WHAT IS REQUIRED. Filter the listing and keep only the lines with the word "args".

** DATASET follows **

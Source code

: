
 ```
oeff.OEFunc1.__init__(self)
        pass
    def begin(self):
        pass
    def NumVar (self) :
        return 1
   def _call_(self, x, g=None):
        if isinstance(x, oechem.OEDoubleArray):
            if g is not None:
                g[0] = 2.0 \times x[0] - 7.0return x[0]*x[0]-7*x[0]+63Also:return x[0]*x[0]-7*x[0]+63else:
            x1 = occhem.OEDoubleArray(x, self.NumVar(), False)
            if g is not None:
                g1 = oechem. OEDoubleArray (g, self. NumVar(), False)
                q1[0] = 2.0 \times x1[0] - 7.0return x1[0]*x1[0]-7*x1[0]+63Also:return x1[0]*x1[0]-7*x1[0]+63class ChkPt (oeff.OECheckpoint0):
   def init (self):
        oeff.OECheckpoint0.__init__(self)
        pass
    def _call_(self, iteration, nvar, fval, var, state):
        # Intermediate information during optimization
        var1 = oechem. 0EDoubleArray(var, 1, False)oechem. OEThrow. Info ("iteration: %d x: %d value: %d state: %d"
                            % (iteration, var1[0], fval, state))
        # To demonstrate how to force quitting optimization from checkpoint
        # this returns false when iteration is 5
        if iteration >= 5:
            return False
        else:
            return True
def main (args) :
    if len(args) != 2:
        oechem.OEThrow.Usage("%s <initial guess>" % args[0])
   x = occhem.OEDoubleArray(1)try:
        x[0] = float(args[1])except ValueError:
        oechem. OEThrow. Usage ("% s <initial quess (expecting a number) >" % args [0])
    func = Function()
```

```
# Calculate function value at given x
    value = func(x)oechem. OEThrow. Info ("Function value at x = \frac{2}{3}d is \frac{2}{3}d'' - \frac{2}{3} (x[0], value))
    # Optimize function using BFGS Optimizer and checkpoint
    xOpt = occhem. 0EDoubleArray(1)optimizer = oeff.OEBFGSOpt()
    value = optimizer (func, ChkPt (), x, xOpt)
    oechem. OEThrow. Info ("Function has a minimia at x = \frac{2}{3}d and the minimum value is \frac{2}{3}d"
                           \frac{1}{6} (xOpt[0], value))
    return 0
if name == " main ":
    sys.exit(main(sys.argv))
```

** End of DATASET **

TASK OUTPUT.
def main (args) :
    if len(args) != 2:
        oechem.OEThrow.Usage("%s <initial guess>" % args[0])
        x[0] = float(args[1])except ValueError:
        oechem. OEThrow. Usage ("% s <initial quess (expecting a number) >" % args [0])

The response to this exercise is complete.